Kembali lagi dalam pokok bahasan mengenai pergaulan intelektual. Penulis bukalah seorang munafik yang mengesampingkan segi-segi pergaulan lain di luar segi intelektual. Bercanda, saling menggoda, membicarakan hal remeh-temeh juga bagian penting dalam sebuah pergaulan, hanya saja setiap hal perlulah memiliki kadar dan penempatan yang tepat. Pun intelektual yang dimaksud tidak mesti menyangkut hal-hal yang terkesan “berat” dengan selalu dibungkus oleh suasana yang serius, melainkan intelektual ialah sesuatu yang memiliki “isi”, yang terkadang dapat diselipkan dalam senda gurau sekalipun.

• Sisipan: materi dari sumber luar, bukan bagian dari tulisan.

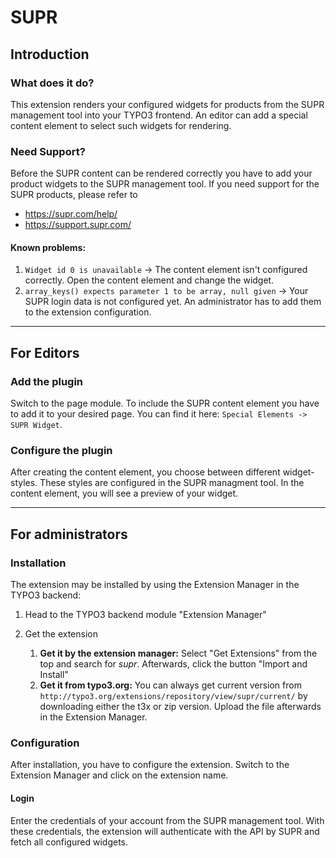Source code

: # SUPR
## Introduction
### What does it do?
This extension renders your configured widgets for products from the SUPR management tool into your TYPO3 frontend.
An editor can add a special content element to select such widgets for rendering.

### Need Support?
Before the SUPR content can be rendered correctly you have to add your product widgets to the SUPR management tool.
If you need support for the SUPR products, please refer to
* https://supr.com/help/
* https://support.supr.com/

#### Known problems:
1. `Widget id 0 is unavailable` -> The content element isn't configured correctly. Open the content element and change the widget.
2. `array_keys() expects parameter 1 to be array, null given` -> Your SUPR login data is not configured yet. An administrator has to add them to the extension configuration.

---
## For Editors
### Add the plugin
Switch to the page module.
To include the SUPR content element you have to add it to your desired page.
You can find it here: `Special Elements -> SUPR Widget`.

### Configure the plugin
After creating the content element, you choose between different widget-styles. These styles are configured in the SUPR managment tool.
In the content element, you will see a preview of your widget.

---
## For administrators
### Installation

The extension may be installed by using the Extension Manager in the TYPO3 backend:

1. Head to the TYPO3 backend module "Extension Manager"
2. Get the extension

   1. **Get it by the extension manager:** Select "Get Extensions" from the top and search for *supr*. Afterwards, click the button "Import and Install"
   1. **Get it from typo3.org:** You can always get current version from `http://typo3.org/extensions/repository/view/supr/current/` by downloading either the t3x or zip version. Upload the file afterwards in the Extension Manager.

### Configuration
After installation, you have to configure the extension. Switch to the Extension Manager and click on the extension name.

#### Login
Enter the credentials of your account from the SUPR management tool. With these credentials, the extension will authenticate with the API by SUPR and fetch all configured widgets.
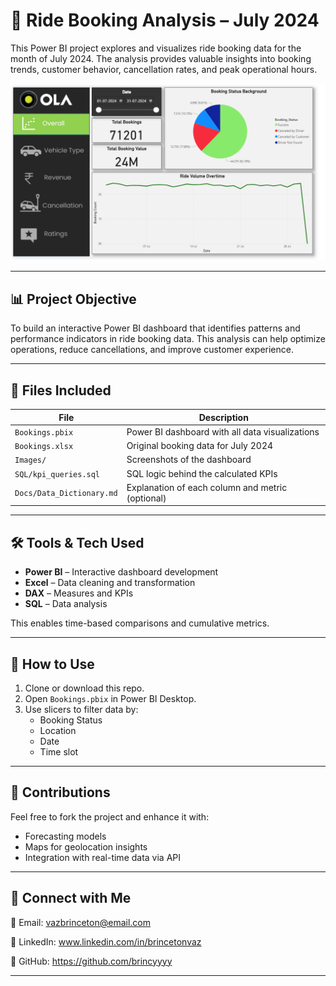 
# 🚕 Ride Booking Analysis – July 2024

This Power BI project explores and visualizes ride booking data for the month of July 2024. The analysis provides valuable insights into booking trends, customer behavior, cancellation rates, and peak operational hours.

![Dashboard Preview](Images/Overall.png)

---

## 📊 Project Objective

To build an interactive Power BI dashboard that identifies patterns and performance indicators in ride booking data. This analysis can help optimize operations, reduce cancellations, and improve customer experience.

---

## 📁 Files Included

| File | Description |
|------|-------------|
| `Bookings.pbix` | Power BI dashboard with all data visualizations |
| `Bookings.xlsx` | Original booking data for July 2024 |
| `Images/` | Screenshots of the dashboard |
| `SQL/kpi_queries.sql` | SQL logic behind the calculated KPIs |
| `Docs/Data_Dictionary.md` | Explanation of each column and metric (optional) |

---

## 🛠 Tools & Tech Used

- **Power BI** – Interactive dashboard development
- **Excel** – Data cleaning and transformation
- **DAX** – Measures and KPIs
- **SQL** – Data analysis


This enables time-based comparisons and cumulative metrics.

---

## 📌 How to Use

1. Clone or download this repo.
2. Open `Bookings.pbix` in Power BI Desktop.
3. Use slicers to filter data by:
   - Booking Status
   - Location
   - Date
   - Time slot

---

## 🤝 Contributions

Feel free to fork the project and enhance it with:
- Forecasting models
- Maps for geolocation insights
- Integration with real-time data via API

---

## 🔗 Connect with Me

📧 Email: vazbrinceton@email.com  

🔗 LinkedIn: www.linkedin.com/in/brincetonvaz

🔗 GitHub: https://github.com/brincyyyy

---

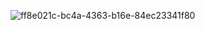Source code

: ![ff8e021c-bc4a-4363-b16e-84ec23341f80](https://github.com/user-attachments/assets/98769cb0-0c8f-4f3d-8609-24e0186206ab)
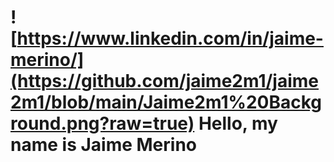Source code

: # ![https://www.linkedin.com/in/jaime-merino/](https://github.com/jaime2m1/jaime2m1/blob/main/Jaime2m1%20Background.png?raw=true) Hello, my name is Jaime Merino
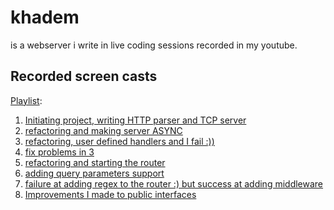 # khadem
is a webserver i write in live coding sessions recorded in my youtube.


## Recorded screen casts
[Playlist](https://www.youtube.com/playlist?list=PLS87DlLl8etzu2yg5c6a8dDB3wntFsRcj): 
1. [Initiating project, writing HTTP parser and TCP server](https://youtu.be/olOJbYP0ORE)
2. [refactoring and making server ASYNC](https://youtu.be/gnTI9PNsu1U)
3. [refactoring, user defined handlers and I fail :)) ](https://youtu.be/BTXHalxmHvs)
4. [fix problems in 3](https://youtu.be/WhkbLvU4AQ8)
5. [refactoring and starting the router](https://youtu.be/TQkjrJ_hlKM)
6. [adding query parameters support](https://youtu.be/4iBNrTZ6-FY)
7. [failure at adding regex to the router :) but success at adding middleware](https://youtu.be/FymX_XfIgts)
8. [Improvements I made to public interfaces](https://youtu.be/7S9ySq5cDZM)
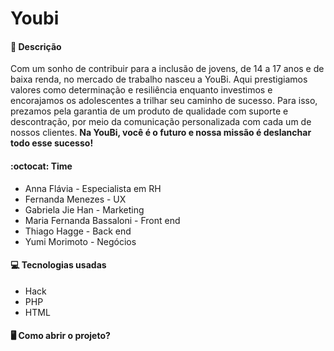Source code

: # Youbi

#### :page_with_curl: Descrição
Com um sonho de contribuir para a inclusão de jovens, de 14 a 17 anos e de baixa renda, no mercado de trabalho nasceu a YouBi. Aqui prestigiamos valores como determinação e resiliência enquanto investimos e encorajamos os adolescentes a trilhar seu caminho de sucesso. Para isso, prezamos pela garantia de um produto de qualidade com suporte e descontração, por meio da comunicação personalizada com cada um de nossos clientes. 
**Na YouBi, você é o futuro e nossa missão é deslanchar todo esse sucesso!**

#### :octocat: Time
* Anna Flávia - Especialista em RH
* Fernanda Menezes - UX
* Gabriela Jie Han - Marketing
* Maria Fernanda Bassaloni - Front end
* Thiago Hagge - Back end
* Yumi Morimoto - Negócios

#### :computer: Tecnologias usadas
* Hack
* PHP
* HTML

#### :desktop_computer: Como abrir o projeto?
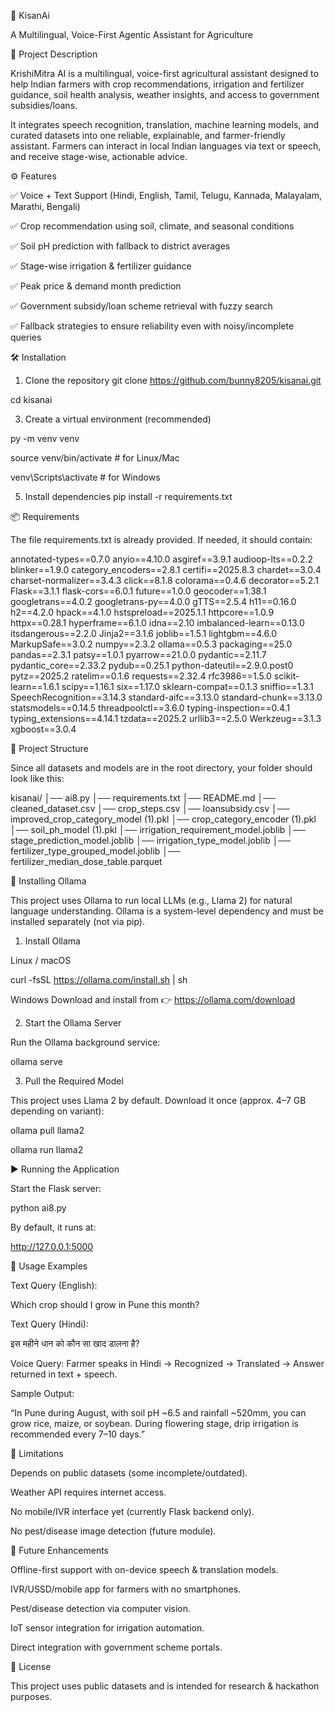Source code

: 🌾 KisanAi

A Multilingual, Voice-First Agentic Assistant for Agriculture

📌 Project Description

KrishiMitra AI is a multilingual, voice-first agricultural assistant designed to help Indian farmers with crop recommendations, irrigation and fertilizer guidance, soil health analysis, weather insights, and access to government subsidies/loans.

It integrates speech recognition, translation, machine learning models, and curated datasets into one reliable, explainable, and farmer-friendly assistant. Farmers can interact in local Indian languages via text or speech, and receive stage-wise, actionable advice.

⚙️ Features

✅ Voice + Text Support (Hindi, English, Tamil, Telugu, Kannada, Malayalam, Marathi, Bengali)

✅ Crop recommendation using soil, climate, and seasonal conditions

✅ Soil pH prediction with fallback to district averages

✅ Stage-wise irrigation & fertilizer guidance

✅ Peak price & demand month prediction

✅ Government subsidy/loan scheme retrieval with fuzzy search

✅ Fallback strategies to ensure reliability even with noisy/incomplete queries

🛠️ Installation
1. Clone the repository
git clone https://github.com/bunny8205/kisanai.git


cd kisanai

3. Create a virtual environment (recommended)
   
py -m venv venv

source venv/bin/activate   # for Linux/Mac

venv\Scripts\activate      # for Windows

5. Install dependencies
pip install -r requirements.txt

📦 Requirements

The file requirements.txt is already provided.
If needed, it should contain:

annotated-types==0.7.0
anyio==4.10.0
asgiref==3.9.1
audioop-lts==0.2.2
blinker==1.9.0
category_encoders==2.8.1
certifi==2025.8.3
chardet==3.0.4
charset-normalizer==3.4.3
click==8.1.8
colorama==0.4.6
decorator==5.2.1
Flask==3.1.1
flask-cors==6.0.1
future==1.0.0
geocoder==1.38.1
googletrans==4.0.2
googletrans-py==4.0.0
gTTS==2.5.4
h11==0.16.0
h2==4.2.0
hpack==4.1.0
hstspreload==2025.1.1
httpcore==1.0.9
httpx==0.28.1
hyperframe==6.1.0
idna==2.10
imbalanced-learn==0.13.0
itsdangerous==2.2.0
Jinja2==3.1.6
joblib==1.5.1
lightgbm==4.6.0
MarkupSafe==3.0.2
numpy==2.3.2
ollama==0.5.3
packaging==25.0
pandas==2.3.1
patsy==1.0.1
pyarrow==21.0.0
pydantic==2.11.7
pydantic_core==2.33.2
pydub==0.25.1
python-dateutil==2.9.0.post0
pytz==2025.2
ratelim==0.1.6
requests==2.32.4
rfc3986==1.5.0
scikit-learn==1.6.1
scipy==1.16.1
six==1.17.0
sklearn-compat==0.1.3
sniffio==1.3.1
SpeechRecognition==3.14.3
standard-aifc==3.13.0
standard-chunk==3.13.0
statsmodels==0.14.5
threadpoolctl==3.6.0
typing-inspection==0.4.1
typing_extensions==4.14.1
tzdata==2025.2
urllib3==2.5.0
Werkzeug==3.1.3
xgboost==3.0.4

📂 Project Structure

Since all datasets and models are in the root directory, your folder should look like this:

kisanai/
│── ai8.py
│── requirements.txt
│── README.md
│── cleaned_dataset.csv
│── crop_steps.csv
│── loansubsidy.csv
│── improved_crop_category_model (1).pkl
│── crop_category_encoder (1).pkl
│── soil_ph_model (1).pkl
│── irrigation_requirement_model.joblib
│── stage_prediction_model.joblib
│── irrigation_type_model.joblib
│── fertilizer_type_grouped_model.joblib
│── fertilizer_median_dose_table.parquet


🧩 Installing Ollama

This project uses Ollama to run local LLMs (e.g., Llama 2) for natural language understanding.
Ollama is a system-level dependency and must be installed separately (not via pip).

1. Install Ollama

Linux / macOS

curl -fsSL https://ollama.com/install.sh | sh


Windows
Download and install from 👉 https://ollama.com/download

2. Start the Ollama Server

Run the Ollama background service:

ollama serve

3. Pull the Required Model

This project uses Llama 2 by default.
Download it once (approx. 4–7 GB depending on variant):

ollama pull llama2

ollama run llama2

▶️ Running the Application

Start the Flask server:

python ai8.py


By default, it runs at:

http://127.0.0.1:5000

🚀 Usage Examples

Text Query (English):

Which crop should I grow in Pune this month?


Text Query (Hindi):

इस महीने धान को कौन सा खाद डालना है?


Voice Query:
Farmer speaks in Hindi → Recognized → Translated → Answer returned in text + speech.

Sample Output:

“In Pune during August, with soil pH ~6.5 and rainfall ~520mm, you can grow rice, maize, or soybean. During flowering stage, drip irrigation is recommended every 7–10 days.”

🚧 Limitations

Depends on public datasets (some incomplete/outdated).

Weather API requires internet access.

No mobile/IVR interface yet (currently Flask backend only).

No pest/disease image detection (future module).

🔮 Future Enhancements

Offline-first support with on-device speech & translation models.

IVR/USSD/mobile app for farmers with no smartphones.

Pest/disease detection via computer vision.

IoT sensor integration for irrigation automation.

Direct integration with government scheme portals.

📜 License

This project uses public datasets and is intended for research & hackathon purposes.

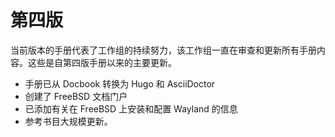 # 第四版

当前版本的手册代表了工作组的持续努力，该工作组一直在审查和更新所有手册内容。这些是自第四版手册以来的主要更新。

* 手册已从 Docbook 转换为 Hugo 和 AsciiDoctor
* 创建了 FreeBSD 文档门户
* 已添加有关在 FreeBSD 上安装和配置 Wayland 的信息
* 参考书目大规模更新。
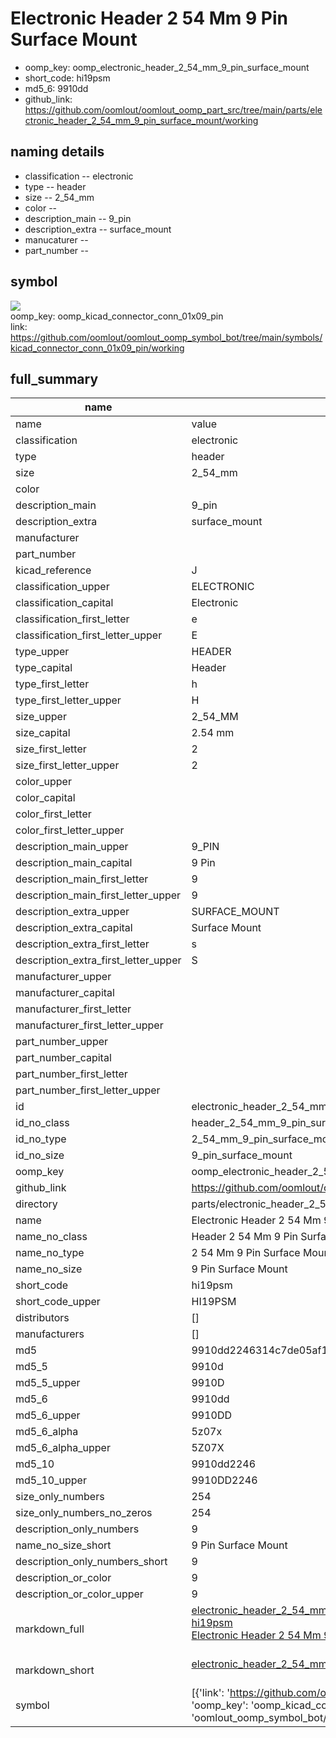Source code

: # Electronic Header 2 54 Mm 9 Pin Surface Mount

  
* oomp_key: oomp_electronic_header_2_54_mm_9_pin_surface_mount 
* short_code: hi19psm
* md5_6: 9910dd  
* github_link: https://github.com/oomlout/oomlout_oomp_part_src/tree/main/parts/electronic_header_2_54_mm_9_pin_surface_mount/working  
## naming details
* classification -- electronic
* type -- header
* size -- 2_54_mm
* color -- 
* description_main -- 9_pin
* description_extra -- surface_mount
* manucaturer -- 
* part_number -- 



## symbol

![](symbol/{index}}/working/working_600.png)  
oomp_key: oomp_kicad_connector_conn_01x09_pin  
link: https://github.com/oomlout/oomlout_oomp_symbol_bot/tree/main/symbols/kicad_connector_conn_01x09_pin/working  


## full_summary
| name | value | 
| --- | --- | 
| name | value | 
| classification | electronic | 
| type | header | 
| size | 2_54_mm | 
| color |  | 
| description_main | 9_pin | 
| description_extra | surface_mount | 
| manufacturer |  | 
| part_number |  | 
| kicad_reference | J | 
| classification_upper | ELECTRONIC | 
| classification_capital | Electronic | 
| classification_first_letter | e | 
| classification_first_letter_upper | E | 
| type_upper | HEADER | 
| type_capital | Header | 
| type_first_letter | h | 
| type_first_letter_upper | H | 
| size_upper | 2_54_MM | 
| size_capital | 2.54 mm | 
| size_first_letter | 2 | 
| size_first_letter_upper | 2 | 
| color_upper |  | 
| color_capital |  | 
| color_first_letter |  | 
| color_first_letter_upper |  | 
| description_main_upper | 9_PIN | 
| description_main_capital | 9 Pin | 
| description_main_first_letter | 9 | 
| description_main_first_letter_upper | 9 | 
| description_extra_upper | SURFACE_MOUNT | 
| description_extra_capital | Surface Mount | 
| description_extra_first_letter | s | 
| description_extra_first_letter_upper | S | 
| manufacturer_upper |  | 
| manufacturer_capital |  | 
| manufacturer_first_letter |  | 
| manufacturer_first_letter_upper |  | 
| part_number_upper |  | 
| part_number_capital |  | 
| part_number_first_letter |  | 
| part_number_first_letter_upper |  | 
| id | electronic_header_2_54_mm_9_pin_surface_mount | 
| id_no_class | header_2_54_mm_9_pin_surface_mount | 
| id_no_type | 2_54_mm_9_pin_surface_mount | 
| id_no_size | 9_pin_surface_mount | 
| oomp_key | oomp_electronic_header_2_54_mm_9_pin_surface_mount | 
| github_link | https://github.com/oomlout/oomlout_oomp_part_src/tree/main/parts/electronic_header_2_54_mm_9_pin_surface_mount/working | 
| directory | parts/electronic_header_2_54_mm_9_pin_surface_mount | 
| name | Electronic Header 2 54 Mm 9 Pin Surface Mount | 
| name_no_class | Header 2 54 Mm 9 Pin Surface Mount | 
| name_no_type | 2 54 Mm 9 Pin Surface Mount | 
| name_no_size | 9 Pin Surface Mount | 
| short_code | hi19psm | 
| short_code_upper | HI19PSM | 
| distributors | [] | 
| manufacturers | [] | 
| md5 | 9910dd2246314c7de05af11438fcb989 | 
| md5_5 | 9910d | 
| md5_5_upper | 9910D | 
| md5_6 | 9910dd | 
| md5_6_upper | 9910DD | 
| md5_6_alpha | 5z07x | 
| md5_6_alpha_upper | 5Z07X | 
| md5_10 | 9910dd2246 | 
| md5_10_upper | 9910DD2246 | 
| size_only_numbers | 254 | 
| size_only_numbers_no_zeros | 254 | 
| description_only_numbers | 9 | 
| name_no_size_short | 9 Pin Surface Mount | 
| description_only_numbers_short | 9 | 
| description_or_color | 9 | 
| description_or_color_upper | 9 | 
| markdown_full | [electronic_header_2_54_mm_9_pin_surface_mount](https://github.com/oomlout/oomlout_oomp_part_src/tree/main/parts/electronic_header_2_54_mm_9_pin_surface_mount/working)<br>[hi19psm](https://github.com/oomlout/oomlout_oomp_part_src/tree/main/parts/electronic_header_2_54_mm_9_pin_surface_mount/working)<br>[Electronic Header 2 54 Mm 9 Pin Surface Mount](https://github.com/oomlout/oomlout_oomp_part_src/tree/main/parts/electronic_header_2_54_mm_9_pin_surface_mount/working)<br><br> | 
| markdown_short | [electronic_header_2_54_mm_9_pin_surface_mount](https://github.com/oomlout/oomlout_oomp_part_src/tree/main/parts/electronic_header_2_54_mm_9_pin_surface_mount/working)<br><br> | 
| symbol | [{'link': 'https://github.com/oomlout/oomlout_oomp_symbol_bot/tree/main/symbols/kicad_connector_conn_01x09_pin', 'oomp_key': 'oomp_kicad_connector_conn_01x09_pin', 'directory': 'oomlout_oomp_symbol_bot/symbols/kicad_connector_conn_01x09_pin//working/working.kicad_sym', 'index': 0}] |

Dalam hal ini medium yang paling tepat adalah dengan berdiskusi, menyatakan pendapat, pendapat sendiri lebih khususnya. Memang kita tidak dapat menilai seenaknya orang yang enggan berpendapat atau cenderung pendiam, sebab diam juga merupakan hak seseorang – penulis sendiri pun merupakan seorang dengan tipe kepribadian introvert. Dengan mempertimbangkan faktor tersebut, maka penulis mengambil judul dalam tulisan ini, yaitu Bunyi dari Kadar Alkohol

Tak dapat dipungkiri bahwa alkohol bukanlah suatu hal yang tabu dalam kehidupan kampus. Tujuan dari menenggaknya saja yang mungkin berbeda-beda. Namun, dalam beberapa pengamatan penulis alkohol mampu menjadikan seseorang berani berbicara, berani mengemukakan pendapat, mengungkapkan kejujuran-kejujuran, dan berkata dengan melibatkan perasaan. Tentulah hal ini sebaiknya disesuaikan dengan kadar alkohol yang pas sehingga tidak sampai menenggelamkan akal sehat. Seorang teman penulis pernah bercerita bahwa salah satu dosen di kampusnya memperbolehkan mahasiswanya membawa sekaleng bir untuk diminum ketika beliau memberikan kuliah. Tentulah hal tersebut bertujuan agar mahasiswa lebih berani dalam mengemukakan pendapat atau bertanya sekalipun. Intinya, mahasiswa berani untuk ber-BUNYI. Kita juga dapat melihat dalam berbagai karya literasi maupun film, khususnya Eropa dan Amerika, terdapat penggalan bahwa ketika seseorang hendak berangkat kerja,  atau sebelum dua orang mulai berbicara tentang hal serius, mereka menenggak sloki minuman terlebih dahulu. Tentu banyak orang lebih cenderung menganggap bahwa alkohol diperlukan orang-orang di Eropa untuk menghangatkan diri mereka dari kondisi cuaca yang sangat dingin. Sekiranya memang benar begitu, namun tidak salah pula mengganggap bahwa alkohol tersebut diperlukan untuk dapat menghasilkan dan memperlancar bunyi. Tentulah lagi-lagi penulis mengingatkan tentang kadar yang mesti disesuaikan. Dengan alkohol, pergaulan intelektual dapat dibangun. Tanpa alkohol sekalipun sesungguhnya sangat, sangat bisa.